Description
bjonglez:
I've been trying to debug this regression in 18.06.8: in some circumstances, rpcd fails to start.
This is mostly visible as it breaks LuCI, see e.g. openwrt/luci#3773 or https://forum.openwrt.org/t/luci-error-after-upgrade-to-r10949-or-r10951-etc-config-luci-seems-to-be-corrupt/56880
To reproduce on 18.06.8:
- remove the ''rpcd'' section in ''/etc/config/rpcd''
- reboot (this is important)
- result: ''rpcd'' is not started, and the following log message is printed in ''logread'':
Thu Feb 27 21:26:37 2020 daemon.info procd: Not starting instance rpcd::instance1, command not set
More details:
When this issue happens, it becomes impossible to start ''rpcd'' with ''procd'', even when adding back the ''rpcd'' section:
root@OpenWrt:~# PROCD_DEBUG=1 /etc/init.d/rpcd start
{ "name": "rpcd", "script": "\/etc\/init.d\/rpcd", "instances": { "instance1": { "command": [ "\/sbin\/rpcd" ] } }, "triggers": [ ], "data": { } }
root@OpenWrt:~# ps | grep rpc
1614 root 1200 S grep rpc
root@OpenWrt:# uci add rpcd rpcd
cfg027c4e
root@OpenWrt:# uci set rpcd.@rpcd[-1].timeout=30
root@OpenWrt:# uci commit
root@OpenWrt:# PROCD_DEBUG=1 /etc/init.d/rpcd start
{ "name": "rpcd", "script": "/etc/init.d/rpcd", "instances": { "instance1": { "command": [ "/sbin/rpcd", "-t", "30" ] } }, "triggers": [ ], "data": { } }
root@OpenWrt:~# ps | grep rpc
1636 root 1200 S grep rpc
root@OpenWrt:
# uci set rpcd.@rpcd[-1].socket=/var/run/ubus.sock# uci commit
root@OpenWrt:
root@OpenWrt:# PROCD_DEBUG=1 /etc/init.d/rpcd start# ps | grep rpc
{ "name": "rpcd", "script": "/etc/init.d/rpcd", "instances": { "instance1": { "command": [ "/sbin/rpcd", "-s", "/var/run/ubus.sock", "-t", "30" ] } }, "triggers": [ ], "data": { } }
root@OpenWrt:
1680 root 1200 S grep rpc
However, running ''rpcd'' manually works perfectly well (and fixes LuCI):
root@OpenWrt:~# rpcd
Workaround:
To workaround the issue, it is necessary to:
- add a ''rpcd'' section with either a ''socket'' or ''timeout'' option
- reboot
At this point, ''rpcd'' is started correctly, and everything works fine.

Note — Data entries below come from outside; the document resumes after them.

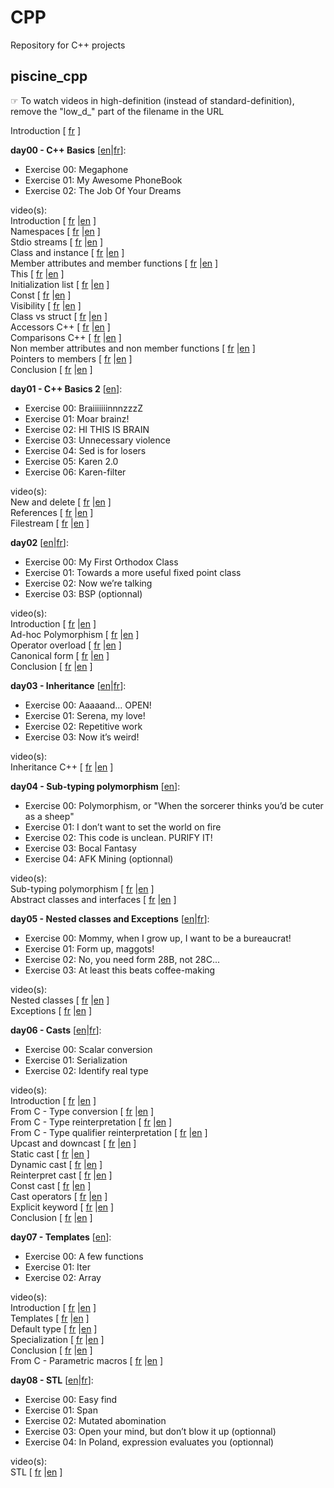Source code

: # CPP
Repository for C++ projects

## piscine\_cpp

&#9758; To watch videos in high-definition (instead of standard-definition), remove the "low_d_" part of the filename in the URL  

Introduction \[
[fr](https://cdn.intra.42.fr/video/video/139/low_d_piscine_c___-_Intro_Piscine_CPP.mp4)
\]  

__day00 - C++ Basics__ \[[en](https://cdn.intra.42.fr/pdf/pdf/26479/en.subject.pdf)|[fr](https://cdn.intra.42.fr/pdf/pdf/26480/fr.subject.pdf)\]:
- Exercise 00: Megaphone
- Exercise 01: My Awesome PhoneBook
- Exercise 02: The Job Of Your Dreams

video(s):  
Introduction \[
[fr](https://cdn.intra.42.fr/video/video/92/low_d_piscine_c___-_d00_-_00_intro.mp4)
|[en](https://cdn.intra.42.fr/video/video/925/low_d_cpp_bootcamp_-_d00_-_introduction.mp4)
\]  
Namespaces \[
[fr](https://cdn.intra.42.fr/video/video/98/low_d_piscine_c___-_d00_-_00_namespace.mp4)
|[en](https://cdn.intra.42.fr/video/video/926/low_d_cpp_bootcamp_-_d00_-_00_namespaces.mp4)
\]  
Stdio streams \[
[fr](https://cdn.intra.42.fr/video/video/99/low_d_piscine_c___-_d00_-_01_stdio_streams.mp4)
|[en](https://cdn.intra.42.fr/video/video/927/low_d_cpp_bootcamp_-_d00_-_01_stdio_streams.mp4)
\]  
Class and instance \[
[fr](https://cdn.intra.42.fr/video/video/100/low_d_piscine_c___-_d00_-_02_class_and_instance.mp4)
|[en](https://cdn.intra.42.fr/video/video/928/low_d_cpp_bootcamp_-_d00_-_02_class_and_instance.mp4)
\]  
Member attributes and member functions \[
[fr](https://cdn.intra.42.fr/video/video/102/low_d_piscine_c___-_d00_-_03_member_attributs_and_member_function.mp4)
|[en](https://cdn.intra.42.fr/video/video/930/low_d_cpp_bootcamp_-_d00_-_03_member_attributes_and_member_functions.mp4)
\]  
This \[
[fr](https://cdn.intra.42.fr/video/video/103/low_d_piscine_c___-_d00_-_04_this.mp4)
|[en](https://cdn.intra.42.fr/video/video/931/low_d_cpp_bootcamp_-_d00_-_04_this.mp4)
\]  
Initialization list \[
[fr](https://cdn.intra.42.fr/video/video/104/low_d_piscine_c___-_d00_-_05_init_list.mp4)
|[en](https://cdn.intra.42.fr/video/video/937/low_d_cpp_bootcamp_-_d00_-_05_initialization_list.mp4)
\]  
Const \[
[fr](https://cdn.intra.42.fr/video/video/105/low_d_piscine_c___-_d00_-_06_const.mp4)
|[en](https://cdn.intra.42.fr/video/video/938/low_d_cpp_bootcamp_-_d00_-_06_const.mp4)
\]  
Visibility \[
[fr](https://cdn.intra.42.fr/video/video/107/low_d_piscine_c___-_d00_-_07_encapsulation.mp4)
|[en](https://cdn.intra.42.fr/video/video/939/low_d_cpp_bootcamp_-_d00_-_07_visibility.mp4)
\]  
Class vs struct \[
[fr](https://cdn.intra.42.fr/video/video/106/low_d_piscine_c___-_d00_-_08_class_vs_struct.mp4)
|[en](https://cdn.intra.42.fr/video/video/940/low_d_cpp_bootcamp_-_d00_-_08_class_vs_struct.mp4)
\]  
Accessors C++ \[
[fr](https://cdn.intra.42.fr/video/video/108/low_d_piscine_c___-_d00_-_09_accessors.mp4)
|[en](https://cdn.intra.42.fr/video/video/941/low_d_cpp_bootcamp_-_d00_-_09_accessors.mp4)
\]  
Comparisons C++ \[
[fr](https://cdn.intra.42.fr/video/video/109/low_d_piscine_c___-_d00_-_10_comparaisons.mp4)
|[en](https://cdn.intra.42.fr/video/video/942/low_d_cpp_bootcamp_-_d00_-_10_comparisons.mp4)
\]  
Non member attributes and non member functions \[
[fr](https://cdn.intra.42.fr/video/video/112/low_d_piscine_c___-_d00_-_11_non_membres_attributs_and_non_membres_fonctions.mp4)
|[en](https://cdn.intra.42.fr/video/video/943/low_d_cpp_bootcamp_-_d00_-_11_non_member_attributes_and_non_member_functions.mp4)
\]  
Pointers to members \[
[fr](https://cdn.intra.42.fr/video/video/113/low_d_piscine_c___-_d00_-_12_pointers_to_members.mp4)
|[en](https://cdn.intra.42.fr/video/video/944/low_d_cpp_bootcamp_-_d00_-_12_pointers_to_members.mp4)
\]  
Conclusion \[
[fr](https://cdn.intra.42.fr/video/video/110/low_d_piscine_c___-_d00_-_conclusion.mp4)
|[en](https://cdn.intra.42.fr/video/video/945/low_d_cpp_bootcamp_-_d00_-_conclusion_.mp4)
\]  

__day01 - C++ Basics 2__ \[[en](https://cdn.intra.42.fr/pdf/pdf/26481/en.subject.pdf)\]:
- Exercise 00: BraiiiiiiinnnzzzZ
- Exercise 01: Moar brainz!
- Exercise 02: HI THIS IS BRAIN
- Exercise 03: Unnecessary violence
- Exercise 04: Sed is for losers
- Exercise 05: Karen 2.0
- Exercise 06: Karen-filter

video(s):  
New and delete \[
[fr](https://cdn.intra.42.fr/video/video/115/low_d_piscine_c___-_d01_-_00_new_and_delete.mp4)
|[en](https://cdn.intra.42.fr/video/video/946/low_d_cpp_bootcamp_-_d01_-_00_new_and_delete.mp4)
\]  
References \[
[fr](https://cdn.intra.42.fr/video/video/116/low_d_piscine_c___-_d01_-_01_reference.mp4)
|[en](https://cdn.intra.42.fr/video/video/947/low_d_cpp_bootcamp_-_d01_-_01_references.mp4)
\]  
Filestream \[
[fr](https://cdn.intra.42.fr/video/video/114/low_d_piscine_c___-_d01_-_02_filestream.mp4)
|[en](https://cdn.intra.42.fr/video/video/948/low_d_cpp_bootcamp_-_d01_-_02_filestreams.mp4)
\]  

__day02__ \[[en](https://cdn.intra.42.fr/pdf/pdf/26482/en.subject.pdf)|[fr](https://cdn.intra.42.fr/pdf/pdf/26483/fr.subject.pdf)\]:
- Exercise 00: My First Orthodox Class
- Exercise 01: Towards a more useful fixed point class
- Exercise 02: Now we’re talking
- Exercise 03: BSP (optionnal)

video(s):  
Introduction \[
[fr](https://cdn.intra.42.fr/video/video/93/low_d_piscine_c___-_d02_-_00__intro.mp4)
|[en](https://cdn.intra.42.fr/video/video/949/low_d_cpp_bootcamp_-_d02_-_introduction.mp4)
\]  
Ad-hoc Polymorphism \[
[fr](https://cdn.intra.42.fr/video/video/94/low_d_piscine_c___-_d02_-_00_ad-hoc_polymorphism.mp4)
|[en](https://cdn.intra.42.fr/video/video/950/low_d_cpp_bootcamp_-_d02_-_00_adhoc_polymorphism.mp4)
\]  
Operator overload \[
[fr](https://cdn.intra.42.fr/video/video/95/low_d_piscine_c___-_d02_-_01_operator_overload.mp4)
|[en](https://cdn.intra.42.fr/video/video/951/low_d_cpp_bootcamp_-_d02_-_01_operator_overload.mp4)
\]  
Canonical form \[
[fr](https://cdn.intra.42.fr/video/video/96/low_d_piscine_c___-_d02_-_02_caconical_form.mp4)
|[en](https://cdn.intra.42.fr/video/video/952/low_d_cpp_bootcamp_-_d02_-_02_canonical_form.mp4)
\]  
Conclusion \[
[fr](https://cdn.intra.42.fr/video/video/97/low_d_piscine_c___-_d02_-conclusion.mp4)
|[en](https://cdn.intra.42.fr/video/video/953/low_d_cpp_bootcamp_-_d02_-_conclusion.mp4)
\]  

__day03 - Inheritance__ \[[en](https://cdn.intra.42.fr/pdf/pdf/26484/en.subject.pdf)|[fr](https://cdn.intra.42.fr/pdf/pdf/26485/fr.subject.pdf)\]:
- Exercise 00: Aaaaand... OPEN!
- Exercise 01: Serena, my love!
- Exercise 02: Repetitive work
- Exercise 03: Now it’s weird!

video(s):  
Inheritance C++ \[
[fr](https://cdn.intra.42.fr/video/video/117/low_d_piscine_c___-_d03_-_00_heritage.mp4)
|[en](https://cdn.intra.42.fr/video/video/954/low_d_cpp_bootcamp_-_d03_-_inheritance.mp4)
\]  

__day04 - Sub-typing polymorphism__ \[[en](https://cdn.intra.42.fr/pdf/pdf/24746/en.subject.pdf)\]:
- Exercise 00: Polymorphism, or "When the sorcerer thinks you’d be cuter as a sheep"
- Exercise 01: I don’t want to set the world on fire
- Exercise 02: This code is unclean. PURIFY IT!
- Exercise 03: Bocal Fantasy
- Exercise 04: AFK Mining (optionnal)

video(s):  
Sub-typing polymorphism \[
[fr](https://cdn.intra.42.fr/video/video/119/low_d_piscine_c___-_d04_-_00_polymorphismes_et_sous-typages.mp4)
|[en](https://cdn.intra.42.fr/video/video/955/low_d_cpp_bootcamp_-_d04_-_sub-typing_polymorphism.mp4)
\]  
Abstract classes and interfaces \[
[fr](https://cdn.intra.42.fr/video/video/118/low_d_piscine_c___-_d04_-_01_classes_abstraites_et_les_interfaces.mp4)
|[en](https://cdn.intra.42.fr/video/video/956/low_d_cpp_bootcamp_-_d04_-_abstract_classes_anf_interfaces.mp4)
\]  

__day05 - Nested classes and Exceptions__ \[[en](https://cdn.intra.42.fr/pdf/pdf/27715/en.subject.pdf)|[fr](https://cdn.intra.42.fr/pdf/pdf/27716/fr.subject.pdf)\]:
- Exercise 00: Mommy, when I grow up, I want to be a bureaucrat!
- Exercise 01: Form up, maggots!
- Exercise 02: No, you need form 28B, not 28C...
- Exercise 03: At least this beats coffee-making

video(s):  
Nested classes \[
[fr](https://cdn.intra.42.fr/video/video/120/low_d_piscine_c___-_d05_-_00_classes_imbriquer.mp4)
|[en](https://cdn.intra.42.fr/video/video/957/low_d_cpp_bootcamp_-_d05_-_nested_classes.mp4)
\]  
Exceptions \[
[fr](https://cdn.intra.42.fr/video/video/121/low_d_piscine_c___-_d05_-_01_les_exceptions.mp4)
|[en](https://cdn.intra.42.fr/video/video/958/low_d_cpp_bootcamp_-_d05_-_exceptions.mp4)
\]  

__day06 - Casts__ \[[en](https://cdn.intra.42.fr/pdf/pdf/26488/en.subject.pdf)|[fr](https://cdn.intra.42.fr/pdf/pdf/26489/fr.subject.pdf)\]:
- Exercise 00: Scalar conversion
- Exercise 01: Serialization
- Exercise 02: Identify real type

video(s):  
Introduction \[
[fr](https://cdn.intra.42.fr/video/video/122/low_d_piscine_c___-_d06_-_00__intro.mp4)
|[en](https://cdn.intra.42.fr/video/video/961/low_d_cpp_bootcamp_-_d06_-_introduction.mp4)
\]  
From C - Type conversion \[
[fr](https://cdn.intra.42.fr/video/video/123/low_d_piscine_c___-_d06_-_00_from_C_-_type_conversion.mp4)
|[en](https://cdn.intra.42.fr/video/video/962/low_d_cpp_bootcamp_-_d06_-_00_from_c_type_conversion.mp4)
\]  
From C - Type reinterpretation \[
[fr](https://cdn.intra.42.fr/video/video/125/low_d_piscine_c___-_d06_-_01_from_C_-_type_reinterpretation.mp4)
|[en](https://cdn.intra.42.fr/video/video/963/low_d_cpp_bootcamp_-_d06_-_01_from_c_type_reinterpretation.mp4)
\]  
From C - Type qualifier reinterpretation \[
[fr](https://cdn.intra.42.fr/video/video/124/low_d_piscine_c___-_d06_-_02_from_C_-_type_qualifier.mp4)
|[en](https://cdn.intra.42.fr/video/video/964/low_d_cpp_bootcamp_-_d06_-_02_from_c_type_qualifier_reinterpretation.mp4)
\]  
Upcast and downcast \[
[fr](https://cdn.intra.42.fr/video/video/126/low_d_piscine_c___-_d06_-_03_upcast_and_downcast.mp4)
|[en](https://cdn.intra.42.fr/video/video/965/low_d_cpp_bootcamp_-_d06_-_03_upcast_and_downcast.mp4)
\]  
Static cast \[
[fr](https://cdn.intra.42.fr/video/video/127/low_d_piscine_c___-_d06_-_04_static_cast_late_1__Output_1_.mp4)
|[en](https://cdn.intra.42.fr/video/video/966/low_d_cpp_bootcamp_-_d06_-_04_static_cast.mp4)
\]  
Dynamic cast \[
[fr](https://cdn.intra.42.fr/video/video/133/low_d_piscine_c___-_d06_-_05_dynamic_cast.mp4)
|[en](https://cdn.intra.42.fr/video/video/967/low_d_cpp_bootcamp_-_d06_-_05_dynamic_cast.mp4)
\]  
Reinterpret cast \[
[fr](https://cdn.intra.42.fr/video/video/128/low_d_piscine_c___-_d06_-_06_reinterpret_cast.mp4)
|[en](https://cdn.intra.42.fr/video/video/968/low_d_cpp_bootcamp_-_d06_-_06_reinterpret_cast.mp4)
\]  
Const cast \[
[fr](https://cdn.intra.42.fr/video/video/129/low_d_piscine_c___-_d06_-_07_const_cast_late_1__Output_1_.mp4)
|[en](https://cdn.intra.42.fr/video/video/969/low_d_cpp_bootcamp_-_d06_-_07_const_cast.mp4)
\]  
Cast operators \[
[fr](https://cdn.intra.42.fr/video/video/130/low_d_piscine_c___-_d06_-_08_type-cast_operator.mp4)
|[en](https://cdn.intra.42.fr/video/video/970/low_d_cpp_bootcamp_-_d06_-_08_cast_operators.mp4)
\]  
Explicit keyword \[
[fr](https://cdn.intra.42.fr/video/video/131/low_d_piscine_c___-_d06_-_09_explicit_keyword.mp4)
|[en](https://cdn.intra.42.fr/video/video/971/low_d_cpp_bootcamp_-_d06_-_09_explicit_keyword.mp4)
\]  
Conclusion \[
[fr](https://cdn.intra.42.fr/video/video/132/low_d_piscine_c___-_d06_-_10_conclusion_2__Output_1_.mp4)
|[en](https://cdn.intra.42.fr/video/video/972/low_d_cpp_bootcamp_-_d06_-_conclusion.mp4)
\]  

__day07 - Templates__ \[[en](https://cdn.intra.42.fr/pdf/pdf/26491/en.subject.pdf)\]:
- Exercise 00: A few functions
- Exercise 01: Iter
- Exercise 02: Array

video(s):  
Introduction \[
[fr](https://cdn.intra.42.fr/video/video/134/low_d_piscine_c___-_d07_-_00__intro_1.mp4)
|[en](https://cdn.intra.42.fr/video/video/973/low_d_cpp_bootcamp_-_d07_-_introduction.mp4)
\]  
Templates \[
[fr](https://cdn.intra.42.fr/video/video/138/low_d_piscine_c___-_d07_-_01_templates.mp4)
|[en](https://cdn.intra.42.fr/video/video/975/low_d_cpp_bootcamp_-_d07_-_01_templates.mp4)
\]  
Default type \[
[fr](https://cdn.intra.42.fr/video/video/136/low_d_piscine_c___-_d07_-_02_default_type.mp4)
|[en](https://cdn.intra.42.fr/video/video/976/low_d_cpp_bootcamp_-_d07_-_02_default_type.mp4)
\]  
Specialization \[
[fr](https://cdn.intra.42.fr/video/video/137/low_d_piscine_c___-_d07_-_03_specialization.mp4)
|[en](https://cdn.intra.42.fr/video/video/977/low_d_cpp_bootcamp_-_d07_-_03_specialization.mp4)
\]  
Conclusion \[
[fr](https://cdn.intra.42.fr/video/video/135/low_d_piscine_c___-_d07_-_conclusion.mp4)
|[en](https://cdn.intra.42.fr/video/video/978/low_d_cpp_bootcamp_-_d07_-_conclusion.mp4)
\]  
From C - Parametric macros \[
[fr](https://cdn.intra.42.fr/video/video/197/low_d_piscine_c___-_d07_-_00_from_C_-_parametric_macros.mp4)
|[en](https://cdn.intra.42.fr/video/video/974/low_d_cpp_bootcamp_-_d07_-_00_from_c_parametric_macros.mp4)
\]  

__day08 - STL__ \[[en](https://cdn.intra.42.fr/pdf/pdf/26493/en.subject.pdf)|[fr](https://cdn.intra.42.fr/pdf/pdf/26494/fr.subject.pdf)\]:
- Exercise 00: Easy find
- Exercise 01: Span
- Exercise 02: Mutated abomination
- Exercise 03: Open your mind, but don’t blow it up (optionnal)
- Exercise 04: In Poland, expression evaluates you (optionnal)

video(s):  
STL \[
[fr](https://cdn.intra.42.fr/video/video/193/low_d_piscine_c___-_d08_-_00_conteneur_et_algorythme.mp4)
|[en](https://cdn.intra.42.fr/video/video/929/low_d_cpp_bootcamp_-_d08_-_00_container_and_algorithm_en.mp4)
\]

It is even possible to delete the ''rpcd'' section and restart ''rpcd'', it will still start correctly.
Finding the root cause:
There are very few commits between 18.06.7 and 18.06.8. None of these commits is touching ''procd'' or ''rpcd''.
However, there has been a libubox fix in 82fbd85. This is currently the prime suspect: I will try to revert this commit, and also try with the further libubox fixes that have not yet been backported.